_INSTRUCTIONS FOR THE TASK:_
Show the lines below that contain the string "以待敌之可胜".

_LISTED RECORDS:_
....................

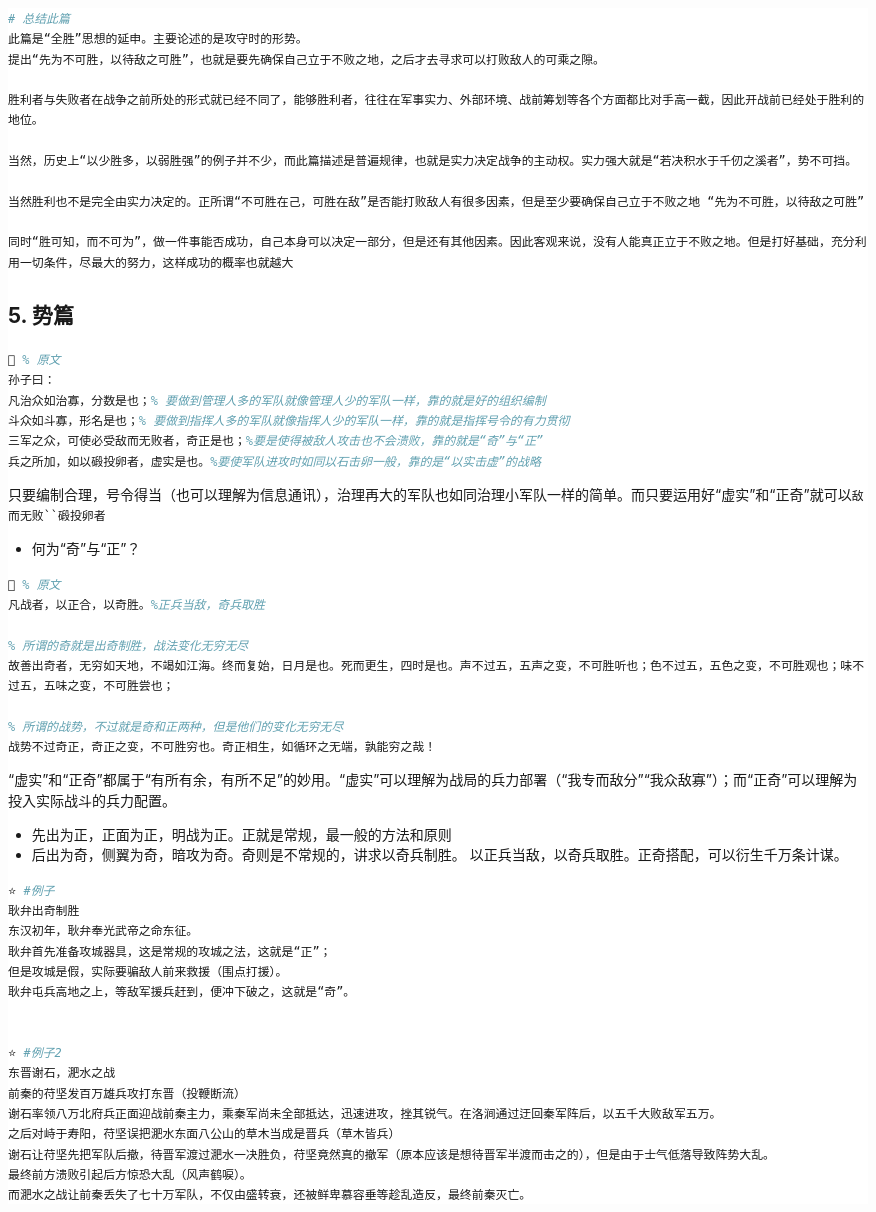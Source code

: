 
```bash
# 总结此篇
此篇是“全胜”思想的延申。主要论述的是攻守时的形势。
提出“先为不可胜，以待敌之可胜”，也就是要先确保自己立于不败之地，之后才去寻求可以打败敌人的可乘之隙。

胜利者与失败者在战争之前所处的形式就已经不同了，能够胜利者，往往在军事实力、外部环境、战前筹划等各个方面都比对手高一截，因此开战前已经处于胜利的地位。

当然，历史上“以少胜多，以弱胜强”的例子并不少，而此篇描述是普遍规律，也就是实力决定战争的主动权。实力强大就是“若决积水于千仞之溪者”，势不可挡。

当然胜利也不是完全由实力决定的。正所谓“不可胜在己，可胜在敌”是否能打败敌人有很多因素，但是至少要确保自己立于不败之地 “先为不可胜，以待敌之可胜”

同时“胜可知，而不可为”，做一件事能否成功，自己本身可以决定一部分，但是还有其他因素。因此客观来说，没有人能真正立于不败之地。但是打好基础，充分利用一切条件，尽最大的努力，这样成功的概率也就越大

```



## 5. 势篇

```tex
📕 % 原文
孙子曰：
凡治众如治寡，分数是也；% 要做到管理人多的军队就像管理人少的军队一样，靠的就是好的组织编制
斗众如斗寡，形名是也；% 要做到指挥人多的军队就像指挥人少的军队一样，靠的就是指挥号令的有力贯彻
三军之众，可使必受敌而无败者，奇正是也；%要是使得被敌人攻击也不会溃败，靠的就是“奇”与“正”
兵之所加，如以碫投卵者，虚实是也。%要使军队进攻时如同以石击卵一般，靠的是“以实击虚”的战略
```

只要编制合理，号令得当（也可以理解为信息通讯），治理再大的军队也如同治理小军队一样的简单。而只要运用好“虚实”和“正奇”就可以`敌而无败``碫投卵者`

* 何为“奇”与“正”？

```tex
📕 % 原文
凡战者，以正合，以奇胜。%正兵当敌，奇兵取胜

% 所谓的奇就是出奇制胜，战法变化无穷无尽
故善出奇者，无穷如天地，不竭如江海。终而复始，日月是也。死而更生，四时是也。声不过五，五声之变，不可胜听也；色不过五，五色之变，不可胜观也；味不过五，五味之变，不可胜尝也；

% 所谓的战势，不过就是奇和正两种，但是他们的变化无穷无尽
战势不过奇正，奇正之变，不可胜穷也。奇正相生，如循环之无端，孰能穷之哉！

```

“虚实”和“正奇”都属于“有所有余，有所不足”的妙用。“虚实”可以理解为战局的兵力部署（“我专而敌分”“我众敌寡”）；而“正奇”可以理解为投入实际战斗的兵力配置。
* 先出为正，正面为正，明战为正。正就是常规，最一般的方法和原则
* 后出为奇，侧翼为奇，暗攻为奇。奇则是不常规的，讲求以奇兵制胜。
以正兵当敌，以奇兵取胜。正奇搭配，可以衍生千万条计谋。

```bash
⭐ #例子
耿弁出奇制胜
东汉初年，耿弁奉光武帝之命东征。
耿弁首先准备攻城器具，这是常规的攻城之法，这就是“正”；
但是攻城是假，实际要骗敌人前来救援（围点打援）。
耿弁屯兵高地之上，等敌军援兵赶到，便冲下破之，这就是“奇”。


⭐ #例子2
东晋谢石，淝水之战
前秦的苻坚发百万雄兵攻打东晋（投鞭断流）
谢石率领八万北府兵正面迎战前秦主力，乘秦军尚未全部抵达，迅速进攻，挫其锐气。在洛涧通过迂回秦军阵后，以五千大败敌军五万。
之后对峙于寿阳，苻坚误把淝水东面八公山的草木当成是晋兵（草木皆兵）
谢石让苻坚先把军队后撤，待晋军渡过淝水一决胜负，苻坚竟然真的撤军（原本应该是想待晋军半渡而击之的），但是由于士气低落导致阵势大乱。
最终前方溃败引起后方惊恐大乱（风声鹤唳）。
而淝水之战让前秦丢失了七十万军队，不仅由盛转衰，还被鲜卑慕容垂等趁乱造反，最终前秦灭亡。

```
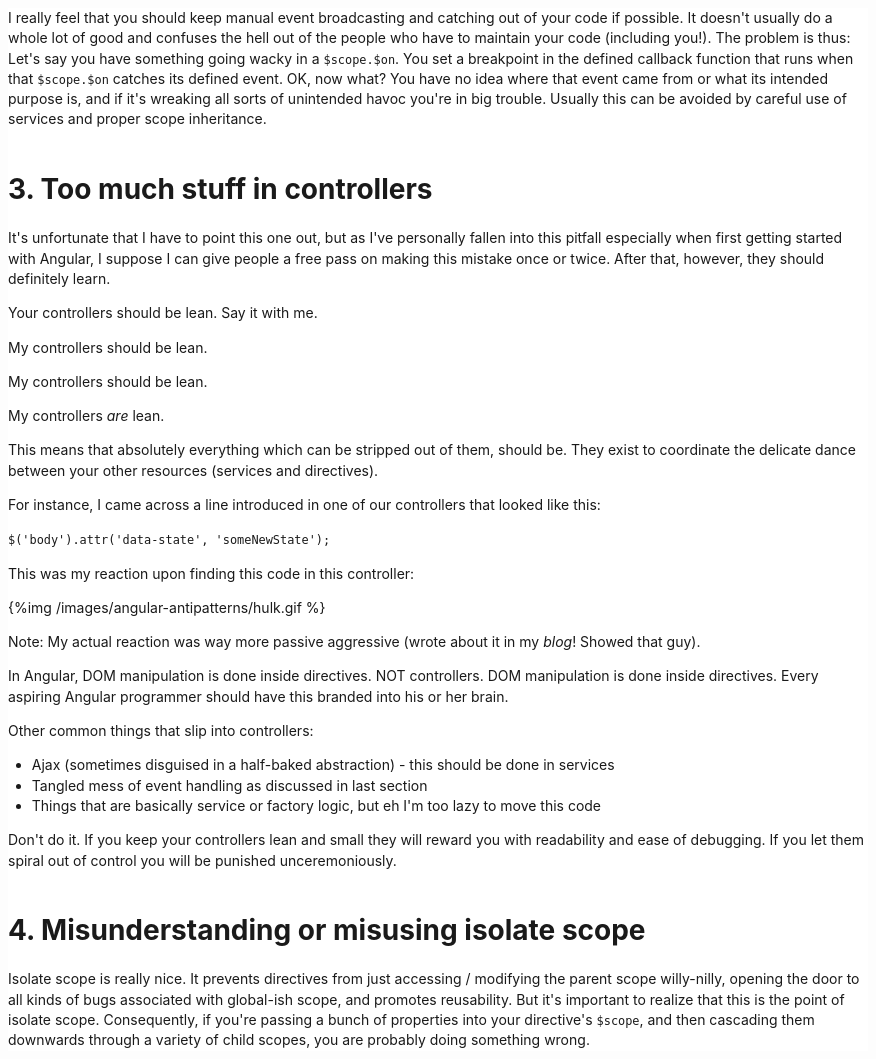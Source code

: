 I really feel that you should keep manual event broadcasting and catching out of your code if possible.  It doesn't usually do a whole lot of good and confuses the hell out of the people who have to maintain your code (including you!).  The problem is thus:  Let's say you have something going wacky in a `$scope.$on`.  You set a breakpoint in the defined callback function that runs when that `$scope.$on` catches its defined event.  OK, now what?  You have no idea where that event came from or what its intended purpose is, and if it's wreaking all sorts of unintended havoc you're in big trouble.  Usually this can be avoided by careful use of services and proper scope inheritance.

# 3. Too much stuff in controllers

It's unfortunate that I have to point this one out, but as I've personally fallen into this pitfall especially when first getting started with Angular, I suppose I can give people a free pass on making this mistake once or twice.  After that, however, they should definitely learn.

Your controllers should be lean.  Say it with me.

My controllers should be lean.

My controllers should be lean.

My controllers *are* lean.

This means that absolutely everything which can be stripped out of them, should be.  They exist to coordinate the delicate dance between your other resources (services and directives).  

For instance, I came across a line introduced in one of our controllers that looked like this:

```
$('body').attr('data-state', 'someNewState');
```

This was my reaction upon finding this code in this controller:

{%img /images/angular-antipatterns/hulk.gif %}

Note:  My actual reaction was way more passive aggressive (wrote about it in my *blog*!  Showed that guy).

In Angular, DOM manipulation is done inside directives.  NOT controllers.  DOM manipulation is done inside directives.  Every aspiring Angular programmer should have this branded into his or her brain.

Other common things that slip into controllers:

- Ajax (sometimes disguised in a half-baked abstraction) - this should be done in services
- Tangled mess of event handling as discussed in last section
- Things that are basically service or factory logic, but eh I'm too lazy to move this code

Don't do it.  If you keep your controllers lean and small they will reward you with readability and ease of debugging.  If you let them spiral out of control you will be punished unceremoniously.

# 4. Misunderstanding or misusing isolate scope

Isolate scope is really nice.  It prevents directives from just accessing / modifying the parent scope willy-nilly, opening the door to all kinds of bugs associated with global-ish scope, and promotes reusability.  But it's important to realize that this is the point of isolate scope.  Consequently, if you're passing a bunch of properties into your directive's `$scope`, and then cascading them downwards through a variety of child scopes, you are probably doing something wrong.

....................

_YOUR RESPONSE:_
提出“先为不可胜，以待敌之可胜”，也就是要先确保自己立于不败之地，之后才去寻求可以打败敌人的可乘之隙。
当然胜利也不是完全由实力决定的。正所谓“不可胜在己，可胜在敌”是否能打败敌人有很多因素，但是至少要确保自己立于不败之地 “先为不可胜，以待敌之可胜”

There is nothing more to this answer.